How do you think BHP prepared you for what you are doing now?
It taught me the value of hard work and discipline. My two accounting classes were the hardest classes I had ever had. And I was surrounded by super smart and talented people at BHP, where everything seemed so easy to them. I felt I had to study harder for my A’s all while working 20 hours a week at a part-time job to pay for my school. But at BHP, I learned that while someone may be talented, 90% of your success comes from discipline, how you practice your talent, and what you do with it. I wasn’t the best at accounting and finance, but I became good at it by practicing. Hard work and discipline will take you a long way.
You specialize in helping companies create their perfect plan.
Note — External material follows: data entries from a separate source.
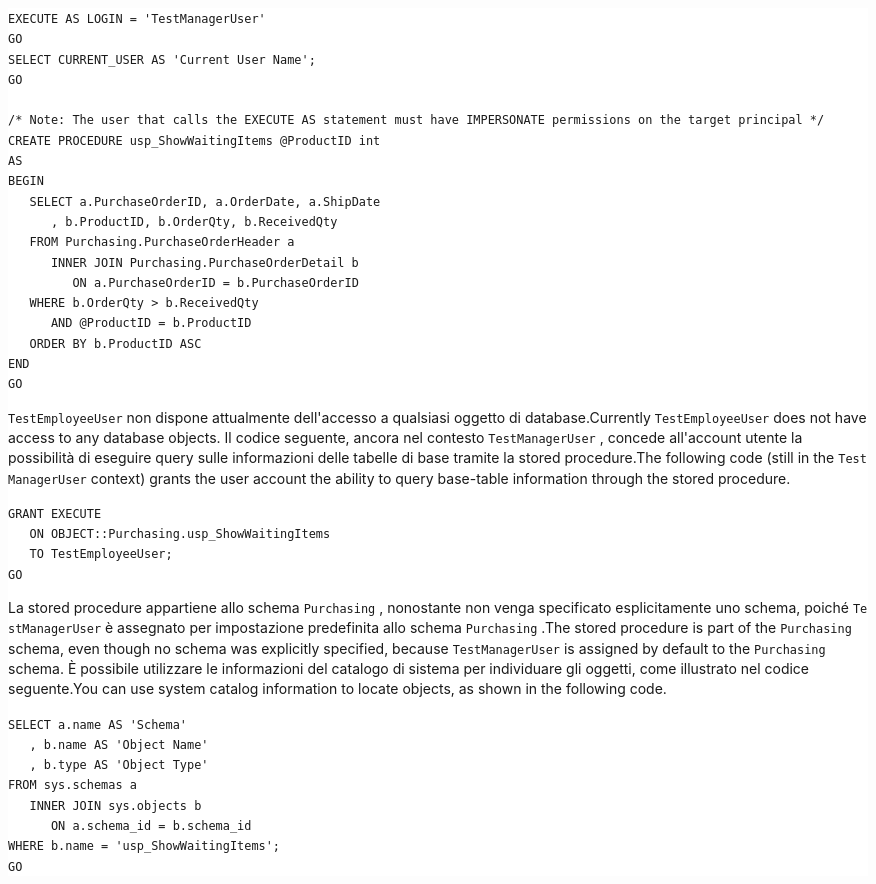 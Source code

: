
 ```  
EXECUTE AS LOGIN = 'TestManagerUser'  
GO  
SELECT CURRENT_USER AS 'Current User Name';  
GO  
  
/* Note: The user that calls the EXECUTE AS statement must have IMPERSONATE permissions on the target principal */  
CREATE PROCEDURE usp_ShowWaitingItems @ProductID int  
AS  
BEGIN   
   SELECT a.PurchaseOrderID, a.OrderDate, a.ShipDate  
      , b.ProductID, b.OrderQty, b.ReceivedQty  
   FROM Purchasing.PurchaseOrderHeader a  
      INNER JOIN Purchasing.PurchaseOrderDetail b  
         ON a.PurchaseOrderID = b.PurchaseOrderID  
   WHERE b.OrderQty > b.ReceivedQty  
      AND @ProductID = b.ProductID  
   ORDER BY b.ProductID ASC  
END  
GO  
```  
  
 <span data-ttu-id="59b76-136">`TestEmployeeUser` non dispone attualmente dell'accesso a qualsiasi oggetto di database.</span><span class="sxs-lookup"><span data-stu-id="59b76-136">Currently `TestEmployeeUser` does not have access to any database objects.</span></span> <span data-ttu-id="59b76-137">Il codice seguente, ancora nel contesto `TestManagerUser` , concede all'account utente la possibilità di eseguire query sulle informazioni delle tabelle di base tramite la stored procedure.</span><span class="sxs-lookup"><span data-stu-id="59b76-137">The following code (still in the `TestManagerUser` context) grants the user account the ability to query base-table information through the stored procedure.</span></span>  
  
```  
GRANT EXECUTE  
   ON OBJECT::Purchasing.usp_ShowWaitingItems  
   TO TestEmployeeUser;  
GO  
```  
  
 <span data-ttu-id="59b76-138">La stored procedure appartiene allo schema `Purchasing` , nonostante non venga specificato esplicitamente uno schema, poiché `TestManagerUser` è assegnato per impostazione predefinita allo schema `Purchasing` .</span><span class="sxs-lookup"><span data-stu-id="59b76-138">The stored procedure is part of the `Purchasing` schema, even though no schema was explicitly specified, because `TestManagerUser` is assigned by default to the `Purchasing` schema.</span></span> <span data-ttu-id="59b76-139">È possibile utilizzare le informazioni del catalogo di sistema per individuare gli oggetti, come illustrato nel codice seguente.</span><span class="sxs-lookup"><span data-stu-id="59b76-139">You can use system catalog information to locate objects, as shown in the following code.</span></span>  
  
```  
SELECT a.name AS 'Schema'  
   , b.name AS 'Object Name'  
   , b.type AS 'Object Type'  
FROM sys.schemas a  
   INNER JOIN sys.objects b  
      ON a.schema_id = b.schema_id   
WHERE b.name = 'usp_ShowWaitingItems';  
GO  
```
What advice would you give to current BHP students to help them create their own perfect plan?
When you are developing your own perfect plan, remember this quote by Vince Lombardi: “Perfection is unattainable. But if you chase perfection, you can catch excellence.” Pick something you absolutely love and pursue it honestly, yet relentlessly. Spend your time doing something to better yourself to pursue your goals. Instinct is not going to carry you through this entire journey. It’s what you do in the moments between inspiration that will define your success.
Is there any other advice you would give?
Find a good mentor. I have had some wonderful mentors and what I have learned is that some people have to learn from experience, but a good mentor can help you profit from others’ experiences. It doesn’t have to be someone much older, it can just be someone you respect and who can be really honest with you about what you are doing. Good mentors help you be objective and see things in a different way.